• Max Bonpain

Business Model canvas: how to get value from the main “frameworks for success”

A startup is a startup is a startup… Or is it?

Sure, a Startup is first and foremost a stage in a company lifecycle. Yet by grouping all early-stage companies under a single label, one gets the impression they are more similar than they really are and that a one-size-fits-all approach should work. As any founder would tell you: it doesn’t!

A startup is first and foremost a state of mind and a story of disruption, and each startup is as different as its founding team.

What we know is the desired results: fast growth and scalability following a superlinear (exponential) path. Succesful startups find a lever to lift the world.

And what we also know is the context: thriving on uncertainty.

“A startup is a human institution designed to create a new product or service under conditions of extreme uncertainty.” Eric Ries, Lean Startup.

So it’s understandable entrepreneurs are looking for some type of guidance, a “how-to” guide. But what to make of all these frameworks and templates trying to guide new entrepreneurs and demistify the world of startups? Has anyone found the magic recipe for success, and is the list of secret ingredients adding up to a tasty dish? Well, to continue on my cooking metaphor, it all depends on the skills of the chef!

Some of the most popular frameworks from the past decade include:

  • Business Model Canvas (2010) created by Alexander Osterwalder and Yves Pigneur.

  • Lean Startup (2011), coined by Eric Ries based on lean manufacturing and Steve Blank’s “Customer Development Model”.

  • Disciplined Entrepreneurship (2013), developed by Bill Aulet based on his experience nurturing startups out of MIT for more than 9 years.

Each one of these methodologies was created with flexibility in mind. They try and provide a framework for the uncertain nature of innovation-driven enterprises. Through them, you’re encouraged to test, iterate and adjust. You build your company knowing real market needs, based on feedback and research.
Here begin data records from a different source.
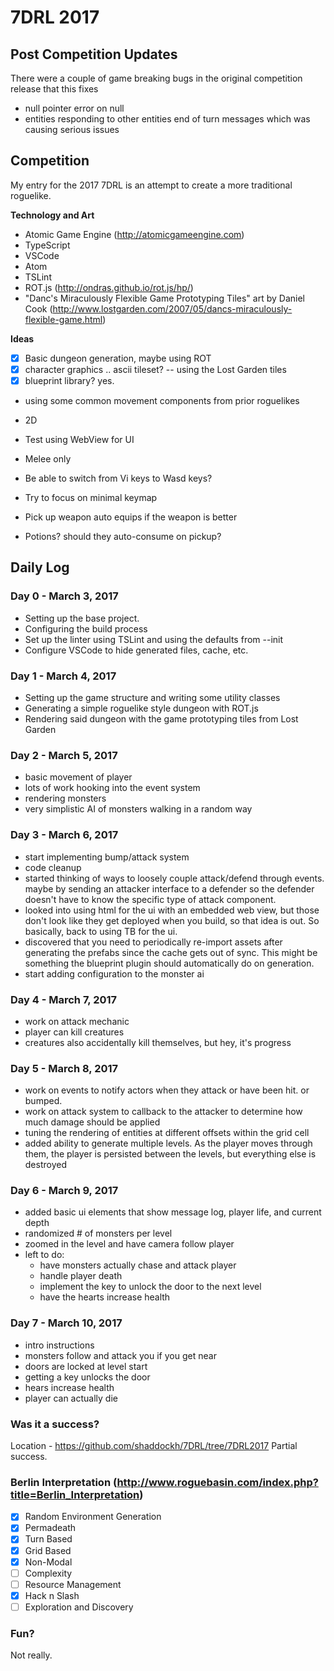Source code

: # 7DRL 2017

## Post Competition Updates

There were a couple of game breaking bugs in the original competition release that this fixes
- null pointer error on null
- entities responding to other entities end of turn messages which was causing serious issues



## Competition

My entry for the 2017 7DRL is an attempt to create a more traditional roguelike.

__Technology and Art__
- Atomic Game Engine (http://atomicgameengine.com)
- TypeScript
- VSCode
- Atom
- TSLint
- ROT.js (http://ondras.github.io/rot.js/hp/)
- "Danc's Miraculously Flexible Game Prototyping Tiles" art by Daniel Cook (http://www.lostgarden.com/2007/05/dancs-miraculously-flexible-game.html)

__Ideas__
- [X] Basic dungeon generation, maybe using ROT
- [X] character graphics .. ascii tileset? -- using the Lost Garden tiles
- [X] blueprint library? yes.
- using some common movement components from prior roguelikes
- 2D
- Test using WebView for UI
- Melee only

- Be able to switch from Vi keys to Wasd keys?
- Try to focus on minimal keymap
- Pick up weapon auto equips if the weapon is better
- Potions?  should they auto-consume on pickup?

## Daily Log

### Day 0 - March 3, 2017
- Setting up the base project.
- Configuring the build process
- Set up the linter using TSLint and using the defaults from --init
- Configure VSCode to hide generated files, cache, etc.

### Day 1 - March 4, 2017
- Setting up the game structure and writing some utility classes
- Generating a simple roguelike style dungeon with ROT.js
- Rendering said dungeon with the game prototyping tiles from Lost Garden

### Day 2 - March 5, 2017
- basic movement of player
- lots of work hooking into the event system
- rendering monsters
- very simplistic AI of monsters walking in a random way

### Day 3 - March 6, 2017
- start implementing bump/attack system
- code cleanup
- started thinking of ways to loosely couple attack/defend through events.  maybe by sending an attacker interface to a defender
  so the defender doesn't have to know the specific type of attack component.
- looked into using html for the ui with an embedded web view, but those don't look like they get deployed when you build, so that idea is out.  So basically, back to using TB for the ui.
- discovered that you need to periodically re-import assets after generating the prefabs since the cache gets out of sync.  This might be something the blueprint plugin should automatically do on generation.
- start adding configuration to the monster ai

### Day 4 - March 7, 2017
- work on attack mechanic
- player can kill creatures
- creatures also accidentally kill themselves, but hey, it's progress

### Day 5 - March 8, 2017
- work on events to notify actors when they attack or have been hit. or bumped.
- work on attack system to callback to the attacker to determine how much damage should be applied
- tuning the rendering of entities at different offsets within the grid cell
- added ability to generate multiple levels.  As the player moves through them, the player is persisted between the levels, but everything else is destroyed

### Day 6 - March 9, 2017
- added basic ui elements that show message log, player life, and current depth
- randomized # of monsters per level
- zoomed in the level and have camera follow player
- left to do:
  - have monsters actually chase and attack player
  - handle player death
  - implement the key to unlock the door to the next level
  - have the hearts increase health

### Day 7 - March 10, 2017
- intro instructions
- monsters follow and attack you if you get near
- doors are locked at level start
- getting a key unlocks the door
- hears increase health
- player can actually die
  
### Was it a success?
 Location - https://github.com/shaddockh/7DRL/tree/7DRL2017 
 Partial success. 
 
### Berlin Interpretation (http://www.roguebasin.com/index.php?title=Berlin_Interpretation) 
 - [x] Random Environment Generation 
 - [x] Permadeath 
 - [x] Turn Based 
 - [x] Grid Based 
 - [x] Non-Modal 
 - [ ] Complexity 
 - [ ] Resource Management 
 - [x] Hack n Slash 
 - [ ] Exploration and Discovery

### Fun? 
Not really.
What we don’t know is: do they actually work? Is an entrepreneur following the template any more likely to be successful? Is any method better than the others, at least for your specific type of startup? Is just having a methodology, any methodology, better than having none?

If you ask first-time entrepreneurs, the answer will be a resounding yes! Yet it seems the main benefit is in giving a (false?) sense of confidence: just follow steps 1, 2 and 3 and hop, you’re a unicorn!

But speak to second or third time founders and you’ll get a different answer: it’s good to have a starting point, but -as your business model will likely pivot- so will your approach.

For instance, in the Business Model Canvas, I really like how it helps highlight the strengths and weaknesses in your business model.

In Lean Startup, I like the test & learn approach, reducing risk whilst validating assumptions.

And in Disciplined Entrepreneurship, I like the business focus, especially the computations of LTV and CAC. But a 24-step approach becomes too much of an academic one if taken too literally.

In my opinion, the main added-value of these methods is they help you speak a common language, especially the language of the initiated — aka the VC community. They help you sell your vision. So my take is use them to study how the startup community thinks and speaks, but pick and mix the elements that work for you.

In conclusion, explore these methodologies when you’re starting think about a startup, or when you need a new stimulus to change you thinking. They’ll give you ideas, they’ll challenge your existing assumptions and ways of working, and therein lies the real value.